▶ Work required: Sort through the data and copy the lines holding the word "with".

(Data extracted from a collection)
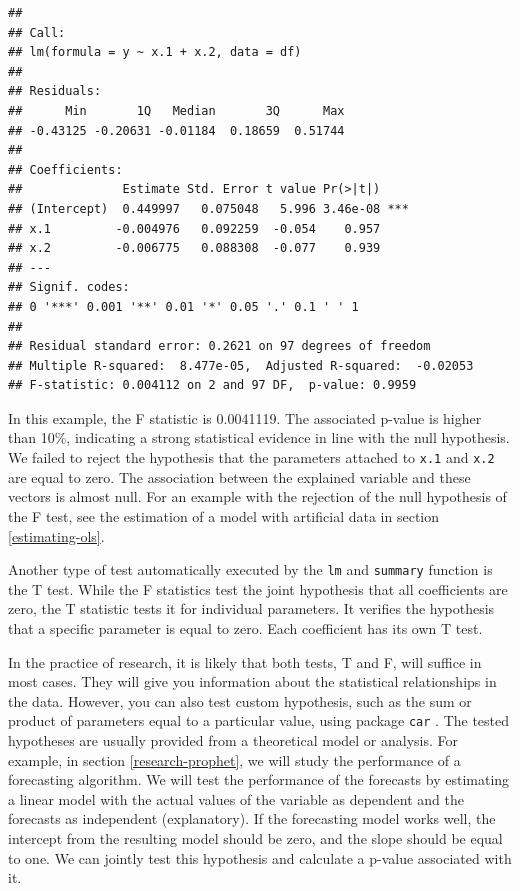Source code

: \documentclass[11pt,]{book}
\begin{document}
\begin{verbatim}
## 
## Call:
## lm(formula = y ~ x.1 + x.2, data = df)
## 
## Residuals:
##      Min       1Q   Median       3Q      Max 
## -0.43125 -0.20631 -0.01184  0.18659  0.51744 
## 
## Coefficients:
##              Estimate Std. Error t value Pr(>|t|)    
## (Intercept)  0.449997   0.075048   5.996 3.46e-08 ***
## x.1         -0.004976   0.092259  -0.054    0.957    
## x.2         -0.006775   0.088308  -0.077    0.939    
## ---
## Signif. codes:  
## 0 '***' 0.001 '**' 0.01 '*' 0.05 '.' 0.1 ' ' 1
## 
## Residual standard error: 0.2621 on 97 degrees of freedom
## Multiple R-squared:  8.477e-05,  Adjusted R-squared:  -0.02053 
## F-statistic: 0.004112 on 2 and 97 DF,  p-value: 0.9959
\end{verbatim}

In this example, the F statistic is 0.0041119. The associated p-value is
higher than 10\%, indicating a strong statistical evidence in line with
the null hypothesis. We failed to reject the hypothesis that the
parameters attached to \texttt{x.1} and \texttt{x.2} are equal to zero.
The association between the explained variable and these vectors is
almost null. For an example with the rejection of the null hypothesis of
the F test, see the estimation of a model with artificial data in
section \ref{estimating-ols}.

Another type of test automatically executed by the \texttt{lm} and
\texttt{summary} function is the T test. While the F statistics test the
joint hypothesis that all coefficients are zero, the T statistic tests
it for individual parameters. It verifies the hypothesis that a specific
parameter is equal to zero. Each coefficient has its own T test.

In the practice of research, it is likely that both tests, T and F, will
suffice in most cases. They will give you information about the
statistical relationships in the data. However, you can also test custom
hypothesis, such as the sum or product of parameters equal to a
particular value, using package \texttt{car} \citep{car}. The tested
hypotheses are usually provided from a theoretical model or analysis.
For example, in section \ref{research-prophet}, we will study the
performance of a forecasting algorithm. We will test the performance of
the forecasts by estimating a linear model with the actual values of the
variable as dependent and the forecasts as independent (explanatory). If
the forecasting model works well, the intercept from the resulting model
should be zero, and the slope should be equal to one. We can jointly
test this hypothesis and calculate a p-value associated with it.
\end{document}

▶ Task response:
higher than 10\%, indicating a strong statistical evidence in line with
almost null. For an example with the rejection of the null hypothesis of
the F test, see the estimation of a model with artificial data in
the forecasts by estimating a linear model with the actual values of the
test this hypothesis and calculate a p-value associated with it.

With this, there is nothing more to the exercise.